Data Quality Testing: Ensuring Trust in Your Data
A practical guide to data quality testing with checks for completeness, validity, and freshness—plus examples with Great Expectations to prevent bad data from reaching production.
Data quality issues can have severe business impacts.
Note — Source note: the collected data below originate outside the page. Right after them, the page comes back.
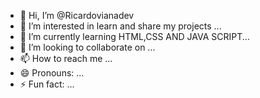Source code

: - 👋 Hi, I’m @Ricardovianadev
- 👀 I’m interested in learn and share my projects ...
- 🌱 I’m currently learning HTML,CSS AND JAVA SCRIPT...
- 💞️ I’m looking to collaborate on ...
- 📫 How to reach me ...
- 😄 Pronouns: ...
- ⚡ Fun fact: ...

<!---
Ricardovianadev/Ricardovianadev is a ✨ special ✨ repository because its `README.md` (this file) appears on your GitHub profile.
You can click the Preview link to take a look at your changes.
--->
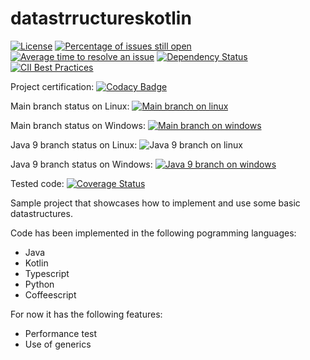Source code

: # datastrructureskotlin

[![License](https://img.shields.io/badge/license-LGPL--3-blue.svg)](LICENSE)  [![Percentage of issues still open](http://isitmaintained.com/badge/open/javatlacati/datastrructureskotlin.svg)](http://isitmaintained.com/project/javatlacati/datastrructureskotlin "Percentage of issues still open")  [![Average time to resolve an issue](http://isitmaintained.com/badge/resolution/javatlacati/datastrructureskotlin.svg)](http://isitmaintained.com/project/javatlacati/datastrructureskotlin "Average time to resolve an issue")  [![Dependency Status](https://dependencyci.com/github/javatlacati/datastrructureskotlin/badge)](https://dependencyci.com/github/javatlacati/datastrructureskotlin) [![CII Best Practices](https://bestpractices.coreinfrastructure.org/projects/1697/badge)](https://bestpractices.coreinfrastructure.org/projects/1697)

Project certification: [![Codacy Badge](https://api.codacy.com/project/badge/Grade/1982905827e64fcbbb83e6dfd892c048)](https://www.codacy.com/app/javatlacati/datastrructureskotlin?utm_source=github.com&amp;utm_medium=referral&amp;utm_content=javatlacati/datastrructureskotlin&amp;utm_campaign=Badge_Grade)

Main branch status on Linux:  [![Main branch on linux](https://travis-ci.org/javatlacati/dskt.svg?branch=master)](https://travis-ci.org/javatlacati/dskt)

Main branch status on Windows:  [![Main branch on windows](https://ci.appveyor.com/api/projects/status/yw2b2tlfivfs1vj3/branch/master?svg=true)](https://ci.appveyor.com/project/javatlacati/datastrructureskotlin?branch=master)

Java 9 branch status on Linux: ![Java 9 branch on linux](https://api.travis-ci.org/javatlacati/dskt.svg?branch=Java9)

Java 9 branch status on Windows:  [![Java 9 branch on windows](https://ci.appveyor.com/api/projects/status/yw2b2tlfivfs1vj3/branch/Java9?svg=true)](https://ci.appveyor.com/project/javatlacati/datastrructureskotlin?branch=Java9)

Tested code: [![Coverage Status](https://coveralls.io/repos/github/javatlacati/datastrructureskotlin/badge.svg?branch=master)](https://coveralls.io/github/javatlacati/datastrructureskotlin?branch=master)


Sample project that showcases how to implement and use some basic datastructures.

Code has been implemented in the following pogramming languages:

* Java
* Kotlin
* Typescript
* Python
* Coffeescript

For now it has the following features:

* Performance test
* Use of generics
This guide shows you how to implement robust data quality testing in your pipelines.
Why Data Quality Matters
Poor data quality costs organizations millions annually:
- Bad decisions based on incorrect data
- Customer trust erosion
- Regulatory compliance failures
Data Quality Dimensions
The Six Pillars
| Dimension | Description | Example Check |
|---|---|---|
| Completeness | No missing values | df.isnull().sum() |
| Accuracy | Correct values | Range validation |
| Consistency | Uniform format | Schema checks |
| Timeliness | Up-to-date | Freshness checks |
| Uniqueness | No duplicates | Key validation |
| Validity | Conforms to rules | Business rules |
Implementing Data Tests
Using Great Expectations
import great_expectations as ge
df_ge = ge.from_pandas(df)
# Completeness test
df_ge.expect_column_values_to_not_be_null('customer_id')
# Accuracy test
df_ge.expect_column_values_to_be_between(
'amount',
min_value=0,
max_value=1000000
)
# Uniqueness test
df_ge.expect_column_values_to_be_unique('transaction_id')
Custom Validators
def validate_email(df, column):
pattern = r'^[a-zA-Z0-9_.+-]+@[a-zA-Z0-9-]+\.[a-zA-Z0-9-.]+$'
invalid = ~df[column].str.match(pattern)
if invalid.any():
raise ValueError(f"Invalid emails found: {invalid.sum()}")
Integrating with Pipelines
Add quality checks to your Building Data Pipelines with Python: A Complete Guide:
class QualityAwarePipeline(DataPipeline):
def run(self):
df = self.extract()
self.validate(df) # Quality gate
df = self.transform(df)
self.validate(df) # Post-transform check
self.load(df)
Monitoring and Alerting
Set up continuous monitoring. See Monitoring Data Pipelines: Observability Best Practices for detailed implementation.
Conclusion
Data quality is not optional. Build quality checks into every pipeline from day one.
Quality data drives quality decisions.